死にたい気持ちを乗り越えるには、見失ってしまった「生きる意味」を発見していく。見失ったとは、消えたことではない。「あるもの」が見えなくなっているだけ。だから「生きる意味」を見つけ出すことができる。そのためには、未来に対して「楽観的」になること。
これをフランクル心理学で「発見的楽観主義」(Heuristic Optimism)という。
未来は決まっていない。人生は常に変化を続けている。小さな変化が大きな変化になるのが人生であり、未来には変化の可能性が常に残されている。それは「生きる意味」を再発見できる証である。実際、絶望的状況を乗り越えていく人が確かにいる。
だから、辛い状況を急に変えられないが、今、自分にできることに懸命に取り組んでいく。
変えられないことは受け入れ、変えられることにベストを尽くす。
そうして生きていけば、何らかの変化が起きて「生きる意味」が姿を現す。生きる勇気がわいてくる。
フランクル心理学は「逆境の心理学」と呼ばれる。フランクルの教えを紹介しながら、「死にたい」と思う絶望的状況を乗り越えていく考え方について解説する。
絶望を乗り越えるフランクル心理学
心理学者フランクルがナチス強制収容所での体験を書いた『夜と霧』(英題『Man’s Search For Meaning』)は、世界的ベストセラーとなり、今も読み継がれています。
『夜と霧』は1946年に出版されました。70年以上も世界中の人たちに読まれ、元気を失った人たちに「生きる力」を与えてきました。
現在の日本で『夜と霧』を知っている人は決して多いとはいえません。その『夜と霧』が、どの本屋に行ってもうずたかく並べられた時がありました。多くの日本人が、フランクルの教えに耳を傾けた時期があったのです。
2011年3月11日、東日本大震災が発生した後のことです。
「3・11」が発生し、東北を中心に多くの地域が壊滅的な打撃を受けました。福島の原発も予断を許さない状況となり、日本全体が危機的状況に陥りました。死者・行方不者の数は1万8千人以上。数多くの人が絶望の淵に突き落とされたのです。
フランクルが経験したナチス強制収容所と東日本大震災の現場を単純に比較することはできません。ただ、自分の意志とは無関係に「絶望的状況に立たされた」という点では共通しています。
「こんなに辛いなら生きている意味がない、死んだほうがましだ」
ナチス強制収容所は、そんな思いを抱かざるを得ない地獄のような地です。東日本大震災では、多くの人が愛する家族(親や妻や子)を失いました。「生きる意味」「生きがい」を一瞬で奪われました。
「生きていて意味がない、もう、死にたい」。
そう考えた人は、どれほど多かったことでしょう。
フランクルは、死が日常の強制収容所にいながら、仲間を励まし、共に生き延びました。
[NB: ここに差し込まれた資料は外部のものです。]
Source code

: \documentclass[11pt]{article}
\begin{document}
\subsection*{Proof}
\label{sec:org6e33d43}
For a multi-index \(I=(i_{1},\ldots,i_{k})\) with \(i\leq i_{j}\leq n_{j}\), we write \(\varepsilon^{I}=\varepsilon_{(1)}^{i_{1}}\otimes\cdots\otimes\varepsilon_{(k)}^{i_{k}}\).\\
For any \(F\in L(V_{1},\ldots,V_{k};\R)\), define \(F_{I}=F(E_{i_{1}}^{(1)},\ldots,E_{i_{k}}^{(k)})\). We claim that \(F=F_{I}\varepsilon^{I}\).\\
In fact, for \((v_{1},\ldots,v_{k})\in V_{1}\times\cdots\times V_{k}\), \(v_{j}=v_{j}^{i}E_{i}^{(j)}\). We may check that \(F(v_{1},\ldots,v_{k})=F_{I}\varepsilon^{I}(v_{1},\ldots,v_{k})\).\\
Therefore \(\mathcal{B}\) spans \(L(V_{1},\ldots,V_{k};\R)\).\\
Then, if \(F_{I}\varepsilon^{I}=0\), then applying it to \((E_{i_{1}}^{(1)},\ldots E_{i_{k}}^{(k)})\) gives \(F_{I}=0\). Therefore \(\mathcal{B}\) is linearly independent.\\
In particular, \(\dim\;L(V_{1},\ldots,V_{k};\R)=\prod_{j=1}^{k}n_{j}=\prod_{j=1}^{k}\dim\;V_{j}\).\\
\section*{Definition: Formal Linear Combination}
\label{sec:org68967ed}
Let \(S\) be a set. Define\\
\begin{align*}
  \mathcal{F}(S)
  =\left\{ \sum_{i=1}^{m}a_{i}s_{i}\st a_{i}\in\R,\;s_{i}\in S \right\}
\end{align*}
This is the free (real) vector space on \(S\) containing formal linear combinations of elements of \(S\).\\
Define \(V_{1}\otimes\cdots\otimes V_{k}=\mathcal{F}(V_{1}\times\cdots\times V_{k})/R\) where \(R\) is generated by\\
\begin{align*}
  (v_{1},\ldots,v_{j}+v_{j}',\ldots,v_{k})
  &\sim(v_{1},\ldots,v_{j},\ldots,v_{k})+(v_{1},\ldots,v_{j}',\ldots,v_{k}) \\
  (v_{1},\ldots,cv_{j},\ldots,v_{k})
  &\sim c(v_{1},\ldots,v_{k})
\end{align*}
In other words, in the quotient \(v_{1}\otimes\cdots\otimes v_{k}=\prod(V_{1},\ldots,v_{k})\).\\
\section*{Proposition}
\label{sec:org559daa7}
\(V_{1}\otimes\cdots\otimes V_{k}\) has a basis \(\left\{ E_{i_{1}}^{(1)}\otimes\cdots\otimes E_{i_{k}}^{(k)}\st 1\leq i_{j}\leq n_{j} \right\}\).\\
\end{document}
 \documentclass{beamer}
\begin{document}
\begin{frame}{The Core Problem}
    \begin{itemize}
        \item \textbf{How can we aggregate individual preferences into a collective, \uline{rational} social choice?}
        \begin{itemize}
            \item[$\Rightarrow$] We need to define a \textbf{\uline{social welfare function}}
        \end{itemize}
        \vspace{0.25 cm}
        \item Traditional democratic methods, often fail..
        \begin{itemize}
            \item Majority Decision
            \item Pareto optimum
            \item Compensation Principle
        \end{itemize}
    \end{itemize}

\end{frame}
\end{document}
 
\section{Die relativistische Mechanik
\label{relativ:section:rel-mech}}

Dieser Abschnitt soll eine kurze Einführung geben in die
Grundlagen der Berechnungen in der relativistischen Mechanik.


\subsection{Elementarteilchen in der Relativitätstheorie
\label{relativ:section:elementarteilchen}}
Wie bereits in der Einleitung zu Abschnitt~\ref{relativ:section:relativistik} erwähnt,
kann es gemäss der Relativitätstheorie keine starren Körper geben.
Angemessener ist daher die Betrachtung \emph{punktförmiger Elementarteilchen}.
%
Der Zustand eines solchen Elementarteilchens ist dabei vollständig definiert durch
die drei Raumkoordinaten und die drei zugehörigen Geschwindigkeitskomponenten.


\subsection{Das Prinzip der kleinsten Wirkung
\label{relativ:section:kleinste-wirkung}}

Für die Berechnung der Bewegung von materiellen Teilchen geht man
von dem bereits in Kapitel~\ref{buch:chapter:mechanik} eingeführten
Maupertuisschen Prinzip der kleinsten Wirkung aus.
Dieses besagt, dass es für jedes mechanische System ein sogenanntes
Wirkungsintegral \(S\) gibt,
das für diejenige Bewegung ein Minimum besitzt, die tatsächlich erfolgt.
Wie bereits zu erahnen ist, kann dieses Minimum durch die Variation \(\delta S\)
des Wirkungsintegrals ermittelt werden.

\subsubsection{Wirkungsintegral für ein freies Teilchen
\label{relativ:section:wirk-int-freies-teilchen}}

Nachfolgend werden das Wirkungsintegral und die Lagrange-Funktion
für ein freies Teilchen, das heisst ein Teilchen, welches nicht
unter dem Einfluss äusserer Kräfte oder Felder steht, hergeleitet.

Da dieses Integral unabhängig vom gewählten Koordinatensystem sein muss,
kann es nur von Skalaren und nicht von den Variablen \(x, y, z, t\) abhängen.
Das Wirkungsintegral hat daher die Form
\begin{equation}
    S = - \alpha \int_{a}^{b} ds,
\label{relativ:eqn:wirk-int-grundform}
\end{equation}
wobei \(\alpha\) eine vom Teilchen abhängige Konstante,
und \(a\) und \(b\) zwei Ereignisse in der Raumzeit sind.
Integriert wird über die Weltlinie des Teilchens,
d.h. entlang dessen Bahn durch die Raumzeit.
決して希望を見失いませんでした。それができたのも、自身が打ち立てた心理学「ロゴ・セラピー」(logotherapy)の教訓を忘れなかったらです。
フランクルは『〈生きる意味〉を求めて』の中で、こう書いています。
決して忘れてはならないのは、希望のない状況にたとえその犠牲者として向き合おうが、また変えようなのない運命に直面しようが、そんな人生の中にも、人は意味を見出す、ということである。
『〈生きる意味〉を求めて』(V・E・フランクル[著]、諸富祥彦 [監訳] 春秋社)p54
フランクル心理学は「絶望に効く心理学」「逆境の心理学」とも呼ばれます。
ですので、東日本大震災という絶望的な状況をなんとか乗り越えようとして、多くの日本人が『夜と霧』を買い求めたのでしょう。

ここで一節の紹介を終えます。